Note 3: I have not attempted to cover the issue of
tonguing. There is enough to think about initially without that too. However it
is very simple... Whisper "Toooo" into the flute to
begin every tongued note, remembering Note 2 while the note is actually
sounding. During playing, including before and tonguing the gap is
normally maintained between the lips. The TONGUE is the 'tap' which allows the
air to flow or not. Breath pressure is maintained behind the tongue before and
Note 4: To get a clean, non-turbulent airstream, that gets
a clear note and does not waste air, there must be sufficient length of
'windway' from behind the lips, to the front of the lips. Think of a recorder
and the approx 30 mm of windway needed to get such an airstream. Be aware that
pulling the lips tight against the teeth greatly shortens the length of this
Note 5: Some people have a small lump or 'tear drop' in the centre of their upper lip. If this is problem, then it is quite OK to blow through a lip
gap slightly to the side of this. Many top professional players have done this.

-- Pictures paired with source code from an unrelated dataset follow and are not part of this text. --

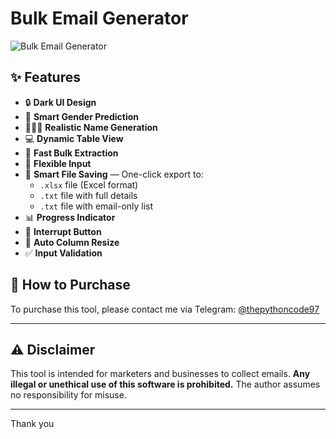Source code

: # Bulk Email Generator

![Bulk Email Generator]()

## ✨ Features

- 🔒 **Dark UI Design**
- 🧠 **Smart Gender Prediction**
- 🧑‍🤝‍🧑 **Realistic Name Generation** 
- 💻 **Dynamic Table View**
- 🚀 **Fast Bulk Extraction**
- 🧾 **Flexible Input**
- 📁 **Smart File Saving** — One-click export to:
  - `.xlsx` file (Excel format)
  - `.txt` file with full details
  - `.txt` file with email-only list
- 📊 **Progress Indicator**
- 🛑 **Interrupt Button**
- 📐 **Auto Column Resize**
- ✅ **Input Validation**

## 🛒 How to Purchase

To purchase this tool, please contact me via Telegram: [@thepythoncode97](https://t.me/thepythoncode97)

---

## ⚠️ Disclaimer

This tool is intended for marketers and businesses to collect emails. **Any illegal or unethical use of this software is prohibited.** The author assumes no responsibility for misuse.

---
Thank you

Note 6: Three factors dramatically affect the pitch
(tuning) of notes.
The higher the speed of the airstream, the higher the pitch.
- The closer the airstream is
to right angles to the far wall of the EH chimney, the higher the pitch. So
blowing down into the EH, or tilting the player's head down (without 'rolling'
the flute with the head), or turning the flute inwards towards the player, will
all flatten a note)
- The more the EH is covered, the flatter the note.
These parameters are adjusted in an ongoing manner by the
player, note by note, especially as the required volume changes, in order to
keep the instrument in tune while maintaining a good tone. This requires a lot
of practice and careful listening.
If you have been a sax or clarinet player, you may have
special problems relating to going from these instruments to flute. Some of
these problems are addressed somewhat in my previous flute article.